Stored data
──────────
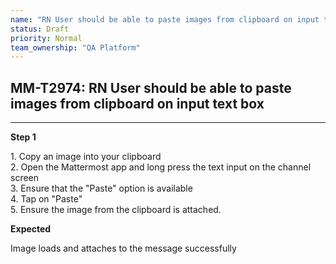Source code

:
```yaml
---
name: "RN User should be able to paste images from clipboard on input text box"
status: Draft
priority: Normal
team_ownership: "QA Platform"
---
```


## MM-T2974: RN User should be able to paste images from clipboard on input text box

---

**Step 1**

1\. Copy an image into your clipboard\
2\. Open the Mattermost app and long press the text input on the channel screen\
3\. Ensure that the "Paste" option is available\
4\. Tap on "Paste"\
5\. Ensure the image from the clipboard is attached.

**Expected**

Image loads and attaches to the message successfully
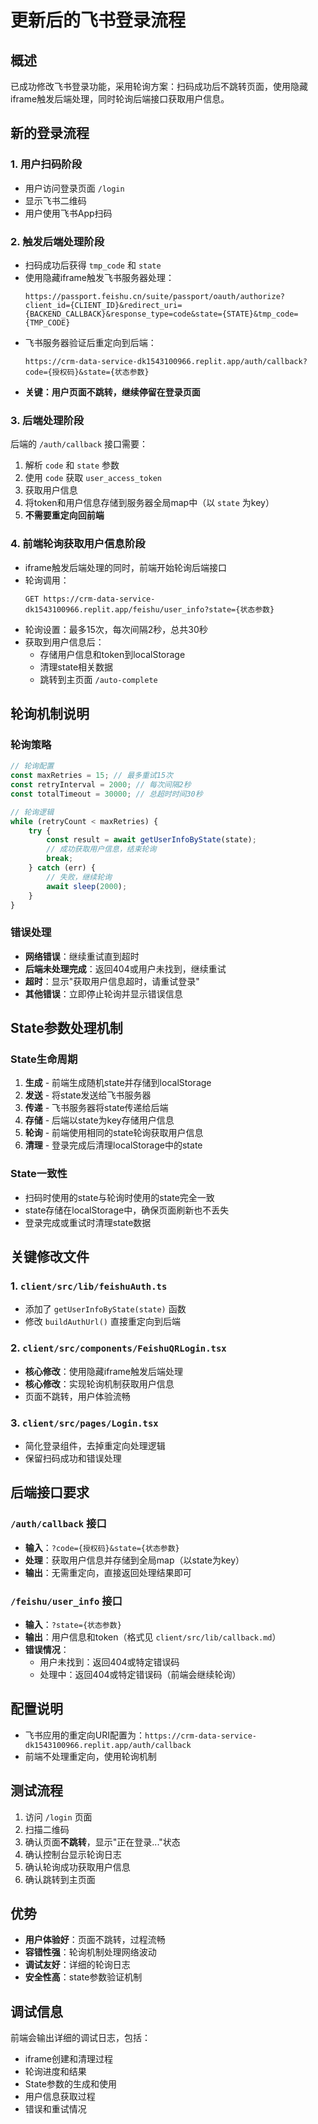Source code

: # 更新后的飞书登录流程

## 概述

已成功修改飞书登录功能，采用轮询方案：扫码成功后不跳转页面，使用隐藏iframe触发后端处理，同时轮询后端接口获取用户信息。

## 新的登录流程

### 1. 用户扫码阶段
- 用户访问登录页面 `/login`
- 显示飞书二维码
- 用户使用飞书App扫码

### 2. 触发后端处理阶段
- 扫码成功后获得 `tmp_code` 和 `state`
- 使用隐藏iframe触发飞书服务器处理：
  ```
  https://passport.feishu.cn/suite/passport/oauth/authorize?client_id={CLIENT_ID}&redirect_uri={BACKEND_CALLBACK}&response_type=code&state={STATE}&tmp_code={TMP_CODE}
  ```
- 飞书服务器验证后重定向到后端：
  ```
  https://crm-data-service-dk1543100966.replit.app/auth/callback?code={授权码}&state={状态参数}
  ```
- **关键：用户页面不跳转，继续停留在登录页面**

### 3. 后端处理阶段
后端的 `/auth/callback` 接口需要：
1. 解析 `code` 和 `state` 参数
2. 使用 `code` 获取 `user_access_token`
3. 获取用户信息
4. 将token和用户信息存储到服务器全局map中（以 `state` 为key）
5. **不需要重定向回前端**

### 4. 前端轮询获取用户信息阶段
- iframe触发后端处理的同时，前端开始轮询后端接口
- 轮询调用：
  ```
  GET https://crm-data-service-dk1543100966.replit.app/feishu/user_info?state={状态参数}
  ```
- 轮询设置：最多15次，每次间隔2秒，总共30秒
- 获取到用户信息后：
  - 存储用户信息和token到localStorage
  - 清理state相关数据
  - 跳转到主页面 `/auto-complete`

## 轮询机制说明

### 轮询策略
```javascript
// 轮询配置
const maxRetries = 15; // 最多重试15次
const retryInterval = 2000; // 每次间隔2秒
const totalTimeout = 30000; // 总超时时间30秒

// 轮询逻辑
while (retryCount < maxRetries) {
    try {
        const result = await getUserInfoByState(state);
        // 成功获取用户信息，结束轮询
        break;
    } catch (err) {
        // 失败，继续轮询
        await sleep(2000);
    }
}
```

### 错误处理
- **网络错误**：继续重试直到超时
- **后端未处理完成**：返回404或用户未找到，继续重试
- **超时**：显示"获取用户信息超时，请重试登录"
- **其他错误**：立即停止轮询并显示错误信息

## State参数处理机制

### State生命周期
1. **生成** - 前端生成随机state并存储到localStorage
2. **发送** - 将state发送给飞书服务器
3. **传递** - 飞书服务器将state传递给后端
4. **存储** - 后端以state为key存储用户信息
5. **轮询** - 前端使用相同的state轮询获取用户信息
6. **清理** - 登录完成后清理localStorage中的state

### State一致性
- 扫码时使用的state与轮询时使用的state完全一致
- state存储在localStorage中，确保页面刷新也不丢失
- 登录完成或重试时清理state数据

## 关键修改文件

### 1. `client/src/lib/feishuAuth.ts`
- 添加了 `getUserInfoByState(state)` 函数
- 修改 `buildAuthUrl()` 直接重定向到后端

### 2. `client/src/components/FeishuQRLogin.tsx`
- **核心修改**：使用隐藏iframe触发后端处理
- **核心修改**：实现轮询机制获取用户信息
- 页面不跳转，用户体验流畅

### 3. `client/src/pages/Login.tsx`
- 简化登录组件，去掉重定向处理逻辑
- 保留扫码成功和错误处理

## 后端接口要求

### `/auth/callback` 接口
- **输入**：`?code={授权码}&state={状态参数}`
- **处理**：获取用户信息并存储到全局map（以state为key）
- **输出**：无需重定向，直接返回处理结果即可

### `/feishu/user_info` 接口
- **输入**：`?state={状态参数}`
- **输出**：用户信息和token（格式见 `client/src/lib/callback.md`）
- **错误情况**：
  - 用户未找到：返回404或特定错误码
  - 处理中：返回404或特定错误码（前端会继续轮询）

## 配置说明

- 飞书应用的重定向URI配置为：`https://crm-data-service-dk1543100966.replit.app/auth/callback`
- 前端不处理重定向，使用轮询机制

## 测试流程

1. 访问 `/login` 页面
2. 扫描二维码
3. 确认页面**不跳转**，显示"正在登录..."状态
4. 确认控制台显示轮询日志
5. 确认轮询成功获取用户信息
6. 确认跳转到主页面

## 优势

- **用户体验好**：页面不跳转，过程流畅
- **容错性强**：轮询机制处理网络波动
- **调试友好**：详细的轮询日志
- **安全性高**：state参数验证机制

## 调试信息

前端会输出详细的调试日志，包括：
- iframe创建和清理过程
- 轮询进度和结果
- State参数的生成和使用
- 用户信息获取过程
- 错误和重试情况 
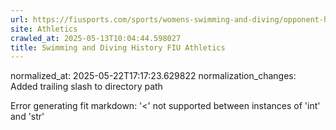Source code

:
 ```yaml
---
url: https://fiusports.com/sports/womens-swimming-and-diving/opponent-history/florida-international-university/406/
site: Athletics
crawled_at: 2025-05-13T10:04:44.598027
title: Swimming and Diving History FIU Athletics
---
```

normalized_at: 2025-05-22T17:17:23.629822
normalization_changes: Added trailing slash to directory path

Error generating fit markdown: '<' not supported between instances of 'int' and 'str'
──────────
PROBLEM: Repeat verbatim the lines between the start of the data and the line containing "### 1. 用户扫码阶段", both ends included, omitting all pictures.

WORKED SOLUTION:
Source code

:
```yaml
---
name: "RN User should be able to paste images from clipboard on input text box"
status: Draft
priority: Normal
team_ownership: "QA Platform"
---
```


## MM-T2974: RN User should be able to paste images from clipboard on input text box

---

**Step 1**

1\. Copy an image into your clipboard\
2\. Open the Mattermost app and long press the text input on the channel screen\
3\. Ensure that the "Paste" option is available\
4\. Tap on "Paste"\
5\. Ensure the image from the clipboard is attached.

**Expected**

Image loads and attaches to the message successfully
Source code

: # 更新后的飞书登录流程

## 概述

已成功修改飞书登录功能，采用轮询方案：扫码成功后不跳转页面，使用隐藏iframe触发后端处理，同时轮询后端接口获取用户信息。

## 新的登录流程

### 1. 用户扫码阶段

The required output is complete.